§ **Activity**: From the listing below, set down exactly each line beginning with the one containing "Using the environment" and ending with the last.

___

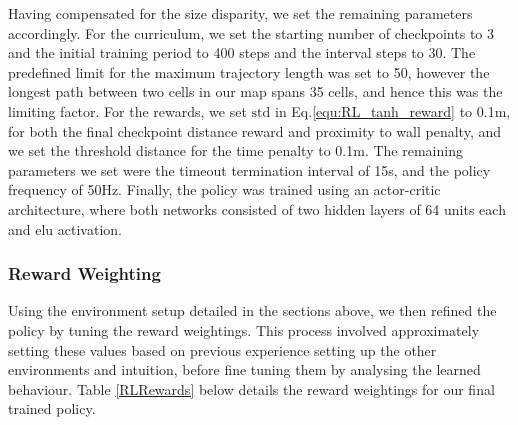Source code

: \documentclass{report_template_oxford}
\begin{document}
Having compensated for the size disparity, we set the remaining parameters accordingly. For the curriculum, we set the starting number of checkpoints to 3 and the initial training period to 400 steps and the interval steps to 30. The predefined limit for the maximum trajectory length was set to 50, however the longest path between two cells in our map spans 35 cells, and hence this was the limiting factor. For the rewards, we set $\mathrm{std}$ in Eq.\ref{equ:RL_tanh_reward} to 0.1m, for both the final checkpoint distance reward and proximity to wall penalty, and we set the threshold distance for the time penalty to 0.1m. The remaining parameters we set were the timeout termination interval of 15s, and the policy frequency of 50Hz. Finally, the policy was trained using an actor-critic architecture, where both networks consisted of two hidden layers of 64 units each and \gls{elu} activation.


\subsubsection{Reward Weighting}

Using the environment setup detailed in the sections above, we then refined the policy by tuning the reward weightings. This process involved approximately setting these values based on previous experience setting up the other environments and intuition, before fine tuning them by analysing the learned behaviour. Table \ref{RLRewards} below details the reward weightings for our final trained policy.
\end{document}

___

§ **Expected output**:
Using the environment setup detailed in the sections above, we then refined the policy by tuning the reward weightings. This process involved approximately setting these values based on previous experience setting up the other environments and intuition, before fine tuning them by analysing the learned behaviour. Table \ref{RLRewards} below details the reward weightings for our final trained policy.
\end{document}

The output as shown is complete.